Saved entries
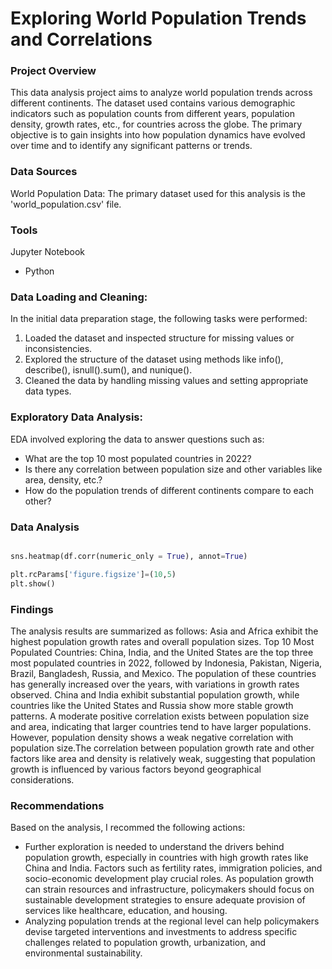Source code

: # Exploring World Population Trends and Correlations

### Project Overview

This data analysis project aims to analyze world population trends across different continents. The dataset used contains various demographic indicators such as population counts from different years, population density, growth rates, etc., for countries across the globe. The primary objective is to gain insights into how population dynamics have evolved over time and to identify any significant patterns or trends.

### Data Sources

World Population Data: The primary dataset used for this analysis is the 'world_population.csv' file.

### Tools

Jupyter Notebook

- Python

  
### Data Loading and Cleaning:

In the initial data preparation stage, the following tasks were performed:
1. Loaded the dataset and inspected structure for missing values or inconsistencies.
2. Explored the structure of the dataset using methods like info(), describe(), isnull().sum(), and nunique().
3. Cleaned the data by handling missing values and setting appropriate data types.

### Exploratory Data Analysis:

EDA involved exploring the data to answer questions such as:

- What are the top 10 most populated countries in 2022?
- Is there any correlation between population size and other variables like area, density, etc.?
- How do the population trends of different continents compare to each other?

### Data Analysis

```python

sns.heatmap(df.corr(numeric_only = True), annot=True)

plt.rcParams['figure.figsize']=(10,5)
plt.show()

```

### Findings

The analysis results are summarized as follows:
Asia and Africa exhibit the highest population growth rates and overall population sizes.
Top 10 Most Populated Countries: China, India, and the United States are the top three most populated countries in 2022, followed by Indonesia, Pakistan, Nigeria, Brazil, Bangladesh, Russia, and Mexico.
The population of these countries has generally increased over the years, with variations in growth rates observed. China and India exhibit substantial population growth, while countries like the United States and Russia show more stable growth patterns.
A moderate positive correlation exists between population size and area, indicating that larger countries tend to have larger populations. However, population density shows a weak negative correlation with population size.The correlation between population growth rate and other factors like area and density is relatively weak, suggesting that population growth is influenced by various factors beyond geographical considerations.

### Recommendations
Based on the analysis, I recommed the following actions:
- Further exploration is needed to understand the drivers behind population growth, especially in countries with high growth rates like China and India. Factors such as fertility rates, immigration policies, and socio-economic development play crucial roles. As population growth can strain resources and infrastructure, policymakers should focus on sustainable development strategies to ensure adequate provision of services like healthcare, education, and housing.
- Analyzing population trends at the regional level can help policymakers devise targeted interventions and investments to address specific challenges related to population growth, urbanization, and environmental sustainability.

ASSIGNED TASK
Select all lines with the word "different" from the entries above.

SOLUTION FOR THIS EXERCISE
This data analysis project aims to analyze world population trends across different continents. The dataset used contains various demographic indicators such as population counts from different years, population density, growth rates, etc., for countries across the globe. The primary objective is to gain insights into how population dynamics have evolved over time and to identify any significant patterns or trends.
- How do the population trends of different continents compare to each other?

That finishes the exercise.